EXERCISE OBJECTIVE: Would you return the data below exactly as it stands, with every picture left out?

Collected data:
'''

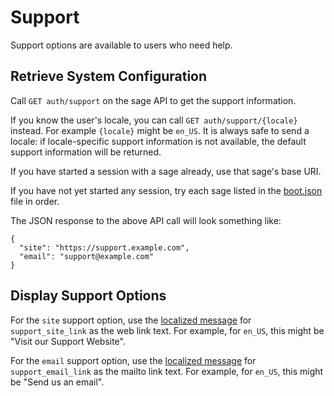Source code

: # Support

Support options are available to users who need help.

## Retrieve System Configuration
Call `GET auth/support` on the sage API to get the support information.

If you know the user's locale, you can call `GET auth/support/{locale}` instead. For example `{locale}` might be `en_US`.
It is always safe to send a locale: if locale-specific support information is not available, the default support information will be returned. 

If you have started a session with a sage already, use that sage's base URI.

If you have not yet started any session, try each sage listed in the [boot.json](boot.md) file in order.

The JSON response to the above API call will look something like:

    {
      "site": "https://support.example.com",
      "email": "support@example.com"
    }

## Display Support Options
For the `site` support option, use the [localized message](message_localization.md) for `support_site_link`
as the web link text. For example, for `en_US`, this might be "Visit our Support Website".

For the `email` support option, use the [localized message](message_localization.md) for `support_email_link`
as the mailto link text. For example, for `en_US`, this might be "Send us an email".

'''

SOLUTION:
Source code

: # Support

Support options are available to users who need help.

## Retrieve System Configuration
Call `GET auth/support` on the sage API to get the support information.

If you know the user's locale, you can call `GET auth/support/{locale}` instead. For example `{locale}` might be `en_US`.
It is always safe to send a locale: if locale-specific support information is not available, the default support information will be returned. 

If you have started a session with a sage already, use that sage's base URI.

If you have not yet started any session, try each sage listed in the [boot.json](boot.md) file in order.

The JSON response to the above API call will look something like:

    {
      "site": "https://support.example.com",
      "email": "support@example.com"
    }

## Display Support Options
For the `site` support option, use the [localized message](message_localization.md) for `support_site_link`
as the web link text. For example, for `en_US`, this might be "Visit our Support Website".

For the `email` support option, use the [localized message](message_localization.md) for `support_email_link`
as the mailto link text. For example, for `en_US`, this might be "Send us an email".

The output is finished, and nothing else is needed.